Segment Start: Data for this exercise

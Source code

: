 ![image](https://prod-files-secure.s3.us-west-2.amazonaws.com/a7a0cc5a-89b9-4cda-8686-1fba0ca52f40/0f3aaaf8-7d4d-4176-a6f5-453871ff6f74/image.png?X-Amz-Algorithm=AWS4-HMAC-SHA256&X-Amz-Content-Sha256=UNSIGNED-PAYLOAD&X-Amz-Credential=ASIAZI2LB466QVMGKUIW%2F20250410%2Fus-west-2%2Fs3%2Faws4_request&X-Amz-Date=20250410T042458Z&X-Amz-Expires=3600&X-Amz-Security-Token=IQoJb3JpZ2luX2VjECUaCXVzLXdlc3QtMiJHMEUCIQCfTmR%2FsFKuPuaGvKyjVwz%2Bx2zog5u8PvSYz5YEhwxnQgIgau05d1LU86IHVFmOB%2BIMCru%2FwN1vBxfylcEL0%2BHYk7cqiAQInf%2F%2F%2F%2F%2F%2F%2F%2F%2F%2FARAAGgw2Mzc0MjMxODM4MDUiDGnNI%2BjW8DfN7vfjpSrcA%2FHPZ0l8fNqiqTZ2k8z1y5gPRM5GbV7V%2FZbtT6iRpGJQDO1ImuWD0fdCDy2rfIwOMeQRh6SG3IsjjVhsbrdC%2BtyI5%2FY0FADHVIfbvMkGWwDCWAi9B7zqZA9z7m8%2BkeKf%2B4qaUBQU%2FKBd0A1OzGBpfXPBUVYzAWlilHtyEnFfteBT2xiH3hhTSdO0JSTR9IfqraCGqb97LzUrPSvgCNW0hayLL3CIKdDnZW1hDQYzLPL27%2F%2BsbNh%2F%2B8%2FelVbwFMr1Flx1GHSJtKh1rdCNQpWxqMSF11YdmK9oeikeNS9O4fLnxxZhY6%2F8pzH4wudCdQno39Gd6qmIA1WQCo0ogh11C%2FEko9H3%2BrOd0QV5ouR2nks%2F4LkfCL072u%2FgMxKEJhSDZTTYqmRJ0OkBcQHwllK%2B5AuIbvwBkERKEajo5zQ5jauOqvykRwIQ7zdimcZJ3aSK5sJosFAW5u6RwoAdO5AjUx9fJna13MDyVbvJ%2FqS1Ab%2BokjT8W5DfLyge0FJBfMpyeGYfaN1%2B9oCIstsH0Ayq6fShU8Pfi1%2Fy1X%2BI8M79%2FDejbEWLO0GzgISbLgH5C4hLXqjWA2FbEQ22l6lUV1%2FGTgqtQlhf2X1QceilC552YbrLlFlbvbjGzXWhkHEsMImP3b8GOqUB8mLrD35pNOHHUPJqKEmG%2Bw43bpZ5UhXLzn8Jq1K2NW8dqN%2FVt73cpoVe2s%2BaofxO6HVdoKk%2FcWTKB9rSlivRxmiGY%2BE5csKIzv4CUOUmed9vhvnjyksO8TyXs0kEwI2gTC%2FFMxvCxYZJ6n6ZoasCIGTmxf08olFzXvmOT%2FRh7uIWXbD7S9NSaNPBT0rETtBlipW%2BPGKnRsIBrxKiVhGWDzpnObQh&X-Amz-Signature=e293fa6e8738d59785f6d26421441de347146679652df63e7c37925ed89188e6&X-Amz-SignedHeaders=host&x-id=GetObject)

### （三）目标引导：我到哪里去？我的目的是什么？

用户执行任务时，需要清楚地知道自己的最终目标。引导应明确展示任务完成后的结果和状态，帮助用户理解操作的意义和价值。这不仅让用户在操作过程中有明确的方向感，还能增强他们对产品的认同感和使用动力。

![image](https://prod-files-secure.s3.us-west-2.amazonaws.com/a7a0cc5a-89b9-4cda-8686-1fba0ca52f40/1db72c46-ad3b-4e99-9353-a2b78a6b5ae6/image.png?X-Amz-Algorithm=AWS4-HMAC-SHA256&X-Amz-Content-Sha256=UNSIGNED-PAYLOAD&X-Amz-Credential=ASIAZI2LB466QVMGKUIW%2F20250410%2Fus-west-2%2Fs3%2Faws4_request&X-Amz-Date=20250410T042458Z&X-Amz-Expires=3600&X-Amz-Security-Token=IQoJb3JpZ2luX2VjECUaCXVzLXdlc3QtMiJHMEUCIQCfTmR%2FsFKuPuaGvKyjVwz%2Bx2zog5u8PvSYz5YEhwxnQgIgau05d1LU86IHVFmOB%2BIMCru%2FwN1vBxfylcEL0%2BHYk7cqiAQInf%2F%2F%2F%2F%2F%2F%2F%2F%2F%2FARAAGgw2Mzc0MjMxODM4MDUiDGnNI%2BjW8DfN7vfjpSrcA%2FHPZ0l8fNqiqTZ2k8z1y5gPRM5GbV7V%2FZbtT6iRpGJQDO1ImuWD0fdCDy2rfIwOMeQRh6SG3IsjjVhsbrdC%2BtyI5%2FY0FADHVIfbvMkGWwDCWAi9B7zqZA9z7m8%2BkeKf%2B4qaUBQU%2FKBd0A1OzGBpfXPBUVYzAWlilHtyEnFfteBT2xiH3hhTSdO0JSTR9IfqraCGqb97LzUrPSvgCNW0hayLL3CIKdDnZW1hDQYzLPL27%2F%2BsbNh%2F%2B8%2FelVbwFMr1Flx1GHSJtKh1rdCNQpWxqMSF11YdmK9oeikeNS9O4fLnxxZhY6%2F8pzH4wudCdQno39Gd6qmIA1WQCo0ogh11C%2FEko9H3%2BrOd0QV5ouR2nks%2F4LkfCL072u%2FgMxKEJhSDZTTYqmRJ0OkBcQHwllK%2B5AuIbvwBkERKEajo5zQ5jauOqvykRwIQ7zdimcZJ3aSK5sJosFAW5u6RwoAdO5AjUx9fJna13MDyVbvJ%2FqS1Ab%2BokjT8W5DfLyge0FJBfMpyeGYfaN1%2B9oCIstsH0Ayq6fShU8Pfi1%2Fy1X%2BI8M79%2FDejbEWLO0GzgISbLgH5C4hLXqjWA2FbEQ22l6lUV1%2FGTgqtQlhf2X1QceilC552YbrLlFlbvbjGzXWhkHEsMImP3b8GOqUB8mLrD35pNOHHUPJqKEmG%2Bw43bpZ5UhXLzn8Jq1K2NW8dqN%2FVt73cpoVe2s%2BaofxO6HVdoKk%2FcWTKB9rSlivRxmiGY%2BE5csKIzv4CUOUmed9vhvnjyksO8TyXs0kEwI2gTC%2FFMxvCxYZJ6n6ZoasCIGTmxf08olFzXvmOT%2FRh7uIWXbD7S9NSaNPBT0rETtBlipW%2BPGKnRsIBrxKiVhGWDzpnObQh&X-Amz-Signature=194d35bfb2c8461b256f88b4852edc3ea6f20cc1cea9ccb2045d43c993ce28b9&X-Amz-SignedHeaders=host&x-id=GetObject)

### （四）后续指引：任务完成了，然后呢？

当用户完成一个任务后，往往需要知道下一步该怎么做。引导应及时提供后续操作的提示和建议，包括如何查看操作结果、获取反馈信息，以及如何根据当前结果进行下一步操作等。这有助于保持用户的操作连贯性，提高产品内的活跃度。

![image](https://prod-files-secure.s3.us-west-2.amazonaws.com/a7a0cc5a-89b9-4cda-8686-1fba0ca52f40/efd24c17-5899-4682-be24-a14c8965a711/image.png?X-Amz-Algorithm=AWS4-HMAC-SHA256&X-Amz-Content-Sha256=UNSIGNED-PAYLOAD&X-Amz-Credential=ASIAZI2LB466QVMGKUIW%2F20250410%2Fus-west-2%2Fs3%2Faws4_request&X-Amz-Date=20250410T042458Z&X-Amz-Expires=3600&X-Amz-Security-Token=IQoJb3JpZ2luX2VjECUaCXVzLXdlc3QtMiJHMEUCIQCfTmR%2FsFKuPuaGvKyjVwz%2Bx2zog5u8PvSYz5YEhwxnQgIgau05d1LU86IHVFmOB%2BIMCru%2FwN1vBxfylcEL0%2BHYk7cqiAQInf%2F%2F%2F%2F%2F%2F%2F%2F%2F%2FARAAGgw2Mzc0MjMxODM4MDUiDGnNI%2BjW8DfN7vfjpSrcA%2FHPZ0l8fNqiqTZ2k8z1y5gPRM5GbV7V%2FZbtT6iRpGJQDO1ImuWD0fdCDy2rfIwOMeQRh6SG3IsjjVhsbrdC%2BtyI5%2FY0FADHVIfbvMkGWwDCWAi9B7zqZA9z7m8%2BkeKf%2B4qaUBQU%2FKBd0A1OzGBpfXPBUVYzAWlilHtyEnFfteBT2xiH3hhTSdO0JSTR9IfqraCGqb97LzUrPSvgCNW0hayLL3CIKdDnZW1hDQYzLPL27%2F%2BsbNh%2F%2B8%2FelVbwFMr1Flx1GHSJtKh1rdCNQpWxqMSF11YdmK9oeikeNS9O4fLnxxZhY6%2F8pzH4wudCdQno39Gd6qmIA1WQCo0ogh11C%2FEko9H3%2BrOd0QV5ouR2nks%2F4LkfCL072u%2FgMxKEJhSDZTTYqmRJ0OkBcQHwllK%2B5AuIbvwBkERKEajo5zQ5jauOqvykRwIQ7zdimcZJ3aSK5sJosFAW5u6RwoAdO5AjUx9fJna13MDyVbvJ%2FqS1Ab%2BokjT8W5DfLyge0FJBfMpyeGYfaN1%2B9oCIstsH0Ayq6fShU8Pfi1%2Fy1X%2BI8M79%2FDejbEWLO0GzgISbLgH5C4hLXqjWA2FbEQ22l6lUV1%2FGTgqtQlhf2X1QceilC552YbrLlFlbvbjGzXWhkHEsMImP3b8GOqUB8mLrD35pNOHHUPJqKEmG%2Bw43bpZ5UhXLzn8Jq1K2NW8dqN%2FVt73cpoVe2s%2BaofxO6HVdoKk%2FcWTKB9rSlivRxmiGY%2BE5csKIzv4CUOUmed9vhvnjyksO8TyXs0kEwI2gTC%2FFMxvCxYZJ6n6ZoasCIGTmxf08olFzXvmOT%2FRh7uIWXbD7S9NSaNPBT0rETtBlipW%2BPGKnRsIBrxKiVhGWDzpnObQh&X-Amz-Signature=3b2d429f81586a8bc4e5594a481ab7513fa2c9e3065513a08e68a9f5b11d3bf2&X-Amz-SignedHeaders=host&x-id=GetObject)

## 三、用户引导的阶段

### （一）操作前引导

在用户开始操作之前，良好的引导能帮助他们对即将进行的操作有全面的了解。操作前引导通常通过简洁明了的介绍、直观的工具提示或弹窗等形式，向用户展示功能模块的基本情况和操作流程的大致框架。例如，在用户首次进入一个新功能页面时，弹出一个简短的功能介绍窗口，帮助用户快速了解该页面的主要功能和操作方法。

Segment End: Data for this exercise

* [About this exercise]: Could you retype exactly the lines from the one containing "### （一）操作前引导" through the final line of the data above, and no others?

* [Output for this task]:
### （一）操作前引导

在用户开始操作之前，良好的引导能帮助他们对即将进行的操作有全面的了解。操作前引导通常通过简洁明了的介绍、直观的工具提示或弹窗等形式，向用户展示功能模块的基本情况和操作流程的大致框架。例如，在用户首次进入一个新功能页面时，弹出一个简短的功能介绍窗口，帮助用户快速了解该页面的主要功能和操作方法。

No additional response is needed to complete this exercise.